By Stephen DravisiBerkshires Staff
WILLIAMSTOWN, Mass. — Two-thirds of the town-owned sidewalks got good grades in a recent analysis ordered by the Planning Board.
 
But, overall, the results were more mixed, with many of the town's less affluent neighborhoods being home to some of its more deficient sidewalks or going without sidewalks at all.
 
On Dec. 10, the Planning Board heard a report from Williams College students Ava Simunovic and Oscar Newman, who conducted the study as part of an environmental planning course. The Planning Board, as it often does, served as the client for the research project.
 
The students drove every street in town, assessing the availability and condition of its sidewalks, and consulted with town officials, including the director of the Department of Public Works.
 
"In northern Williamstown … there are not a lot of sidewalks despite there being a relatively dense population, and when there are sidewalks, they tend to be in poor condition — less than 5 feet wide and made out of asphalt," Simunovic told the board. "As we were doing our research, we began to wonder if there was a correlation between lower income neighborhoods and a lack of adequate sidewalk infrastructure.
 
"So we did a bit of digging and found that streets with lower property values on average lack adequate sidewalk infrastructure — notably on North Hoosac, White Oaks and the northern Cole Avenue area.
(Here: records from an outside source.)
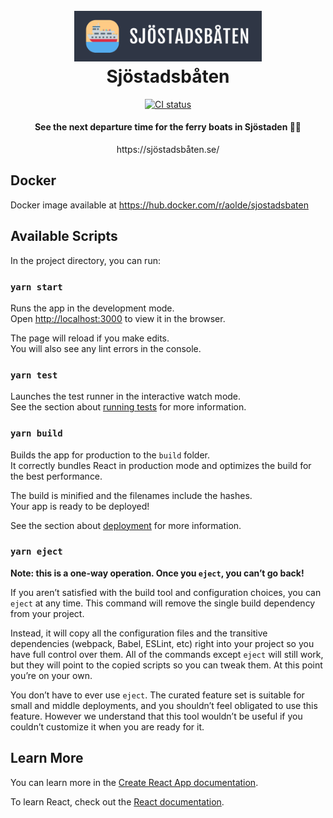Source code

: <h1 align="center">
  <br>
  <a href="https://sjöstadsbåten.se"><img src="sjostadsbaten.png" alt="Sjöstadsbåten" width="300" /></a>
  <br>
  Sjöstadsbåten
  <br>
</h1>
<p align="center"><a href="https://github.com/aolde/sjostadsbaten/actions/workflows/node.js.yml"><img src="https://github.com/aolde/sjostadsbaten/actions/workflows/node.js.yml/badge.svg" alt="CI status" /></a></p>
<h4 align="center">See the next departure time for the ferry boats in Sjöstaden 🚣‍♀️</h4>
<p align="center">https://sjöstadsbåten.se/</p>

## Docker

Docker image available at https://hub.docker.com/r/aolde/sjostadsbaten

## Available Scripts

In the project directory, you can run:

### `yarn start`

Runs the app in the development mode.\
Open [http://localhost:3000](http://localhost:3000) to view it in the browser.

The page will reload if you make edits.\
You will also see any lint errors in the console.

### `yarn test`

Launches the test runner in the interactive watch mode.\
See the section about [running tests](https://facebook.github.io/create-react-app/docs/running-tests) for more information.

### `yarn build`

Builds the app for production to the `build` folder.\
It correctly bundles React in production mode and optimizes the build for the best performance.

The build is minified and the filenames include the hashes.\
Your app is ready to be deployed!

See the section about [deployment](https://facebook.github.io/create-react-app/docs/deployment) for more information.

### `yarn eject`

**Note: this is a one-way operation. Once you `eject`, you can’t go back!**

If you aren’t satisfied with the build tool and configuration choices, you can `eject` at any time. This command will remove the single build dependency from your project.

Instead, it will copy all the configuration files and the transitive dependencies (webpack, Babel, ESLint, etc) right into your project so you have full control over them. All of the commands except `eject` will still work, but they will point to the copied scripts so you can tweak them. At this point you’re on your own.

You don’t have to ever use `eject`. The curated feature set is suitable for small and middle deployments, and you shouldn’t feel obligated to use this feature. However we understand that this tool wouldn’t be useful if you couldn’t customize it when you are ready for it.

## Learn More

You can learn more in the [Create React App documentation](https://facebook.github.io/create-react-app/docs/getting-started).

To learn React, check out the [React documentation](https://reactjs.org/).
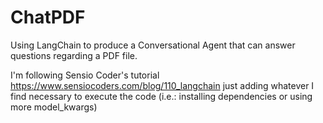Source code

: # ChatPDF
Using LangChain to produce a Conversational Agent that can answer questions regarding a PDF file.

I'm following Sensio Coder's tutorial https://www.sensiocoders.com/blog/110_langchain just adding whatever I find necessary to execute the code (i.e.: installing dependencies or using more model_kwargs)
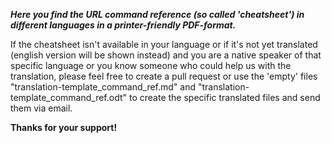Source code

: ***Here you find the URL command reference (so called 'cheatsheet') in different languages in a printer-friendly PDF-format.***  

If the cheatsheet isn't available in your language or if it's not yet translated (english version will be shown instead) and you are a native speaker of that 
specific language or you know someone who could help us with the translation, please feel free to create a pull request 
or use the 'empty' files "translation-template_command_ref.md" and "translation-template_command_ref.odt" to create the 
specific translated files and send them via email.  
  
**Thanks for your support!**
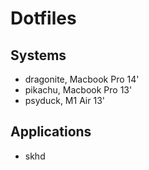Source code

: # Dotfiles

## Systems

- dragonite, Macbook Pro 14'
- pikachu, Macbook Pro 13'
- psyduck, M1 Air 13'

## Applications

- skhd
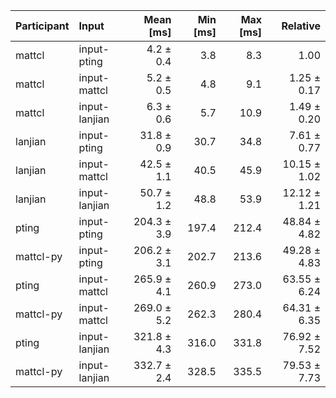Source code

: | Participant | Input | Mean [ms] | Min [ms] | Max [ms] | Relative |
|:---|:---|---:|---:|---:|---:|
| mattcl | input-pting | 4.2 ± 0.4 | 3.8 | 8.3 | 1.00 |
| mattcl | input-mattcl | 5.2 ± 0.5 | 4.8 | 9.1 | 1.25 ± 0.17 |
| mattcl | input-lanjian | 6.3 ± 0.6 | 5.7 | 10.9 | 1.49 ± 0.20 |
| lanjian | input-pting | 31.8 ± 0.9 | 30.7 | 34.8 | 7.61 ± 0.77 |
| lanjian | input-mattcl | 42.5 ± 1.1 | 40.5 | 45.9 | 10.15 ± 1.02 |
| lanjian | input-lanjian | 50.7 ± 1.2 | 48.8 | 53.9 | 12.12 ± 1.21 |
| pting | input-pting | 204.3 ± 3.9 | 197.4 | 212.4 | 48.84 ± 4.82 |
| mattcl-py | input-pting | 206.2 ± 3.1 | 202.7 | 213.6 | 49.28 ± 4.83 |
| pting | input-mattcl | 265.9 ± 4.1 | 260.9 | 273.0 | 63.55 ± 6.24 |
| mattcl-py | input-mattcl | 269.0 ± 5.2 | 262.3 | 280.4 | 64.31 ± 6.35 |
| pting | input-lanjian | 321.8 ± 4.3 | 316.0 | 331.8 | 76.92 ± 7.52 |
| mattcl-py | input-lanjian | 332.7 ± 2.4 | 328.5 | 335.5 | 79.53 ± 7.73 |
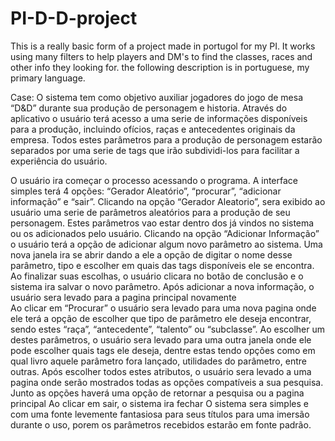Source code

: # PI-D-D-project
This is a really basic form of a project made in portugol for my PI. It works using many filters to help players and DM's to find the classes, races and other info they looking for. 
the following description is in portuguese, my primary language.

Case: O sistema tem como objetivo auxiliar jogadores do jogo de mesa “D&D” durante sua produção de personagem e historia. Através do aplicativo o usuário terá acesso a uma serie de informações disponíveis para a produção, incluindo ofícios, raças e antecedentes originais da empresa. Todos estes parâmetros para a produção de personagem estarão separados por uma serie de tags que irão subdividi-los para facilitar a experiência do usuário. 

O usuário ira começar o processo acessando o programa. A interface simples terá 4 opções: “Gerador Aleatório”, “procurar”, “adicionar informação” e “sair”. 
Clicando na opção “Gerador Aleatorio”, sera exibido ao usuário uma serie de parâmetros aleatórios para a produção de seu personagem. Estes parâmetros vao estar dentro dos já vindos no sistema ou os adicionados pelo usuário.
Clicando na opção “Adicionar Informação” o usuário terá a opção de adicionar algum novo parâmetro ao sistema. Uma nova janela ira se abrir dando a ele a opção de digitar o nome desse parâmetro, tipo e escolher em quais das tags disponíveis ele se encontra. Ao finalizar suas escolhas, o usuário clicara no botão de conclusão e o sistema ira salvar o novo parâmetro. Após adicionar a nova informação, o usuário sera levado para a pagina principal novamente  
Ao clicar em “Procurar” o usuário sera levado para uma nova pagina onde ele terá a opção de escolher que tipo de parâmetro ele deseja encontrar, sendo estes “raça”, “antecedente”, “talento” ou “subclasse”. Ao escolher um destes parâmetros, o usuário sera levado para uma outra janela onde ele pode escolher quais tags ele deseja, dentre estas tendo opções como em qual livro aquele parâmetro fora lançado, utilidades do parâmetro, entre outras. Após escolher todos estes atributos, o usuário sera levado a uma pagina onde serão mostrados todas as opções compatíveis a sua pesquisa. Junto as opções haverá uma opção de retornar a pesquisa ou a pagina principal
Ao clicar em sair, o sistema ira fechar
O sistema sera simples e com uma fonte levemente fantasiosa para seus títulos para uma imersão durante o uso, porem os parâmetros recebidos estarão em fonte padrão.
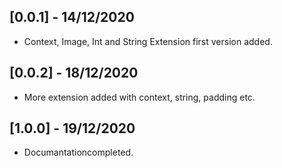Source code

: ## [0.0.1] - 14/12/2020

* Context, Image, Int and String Extension first version added.

## [0.0.2] - 18/12/2020

* More extension added with context, string, padding etc.

## [1.0.0] - 19/12/2020

* Documantationcompleted.
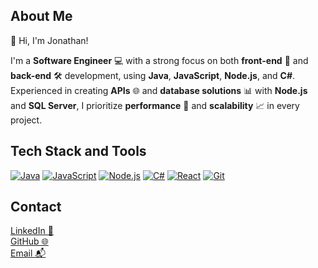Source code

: ## About Me

👋 Hi, I'm Jonathan!

I'm a **Software Engineer** 💻 with a strong focus on both **front-end** 🎨 and **back-end** 🛠️ development, using **Java**, **JavaScript**, **Node.js**, and **C#**. Experienced in creating **APIs** 🌐 and **database solutions** 📊 with **Node.js** and **SQL Server**, I prioritize **performance** 🚀 and **scalability** 📈 in every project.

## Tech Stack and Tools

[![Java](https://img.shields.io/badge/Java-007396?style=flat&logo=java&logoColor=white)](https://www.java.com/)
[![JavaScript](https://img.shields.io/badge/JavaScript-F7DF1E?style=flat&logo=javascript&logoColor=black)](https://developer.mozilla.org/en-US/docs/Web/JavaScript)
[![Node.js](https://img.shields.io/badge/Node.js-339933?style=flat&logo=node.js&logoColor=white)](https://nodejs.org/)
[![C#](https://img.shields.io/badge/C%23-239120?style=flat&logo=csharp&logoColor=white)](https://learn.microsoft.com/en-us/dotnet/csharp/)
[![React](https://img.shields.io/badge/React-61DAFB?style=flat&logo=react&logoColor=black)](https://reactjs.org/)
[![Git](https://img.shields.io/badge/Git-F05032?style=flat&logo=git&logoColor=white)](https://git-scm.com/)

## Contact

[LinkedIn 💼](https://www.linkedin.com/in/jonathannascimentodelima/)  
[GitHub 🌐](https://github.com/jownasc/)  
[Email 📬](mailto:jonathan_nasc@hotmail.com)

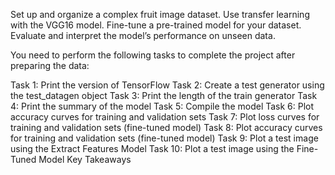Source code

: Set up and organize a complex fruit image dataset.
Use transfer learning with the VGG16 model.
Fine-tune a pre-trained model for your dataset.
Evaluate and interpret the model’s performance on unseen data.

You need to perform the following tasks to complete the project after preparing the data:

Task 1: Print the version of TensorFlow
Task 2: Create a test generator using the test_datagen object
Task 3: Print the length of the train generator
Task 4: Print the summary of the model
Task 5: Compile the model
Task 6: Plot accuracy curves for training and validation sets
Task 7: Plot loss curves for training and validation sets (fine-tuned model)
Task 8: Plot accuracy curves for training and validation sets (fine-tuned model)
Task 9: Plot a test image using the Extract Features Model
Task 10: Plot a test image using the Fine-Tuned Model
Key Takeaways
In comparison, streets like Moorland, Southworth and Linden have higher property values and better sidewalk infrastructure."
 
Newman explained that the study included a detailed map of the town's sidewalk network with scores for networks in a given area based on six criteria: surface condition, sidewalk width, accessibility, connectivity (to the rest of the network), safety (including factors like proximity to the road) and surface material.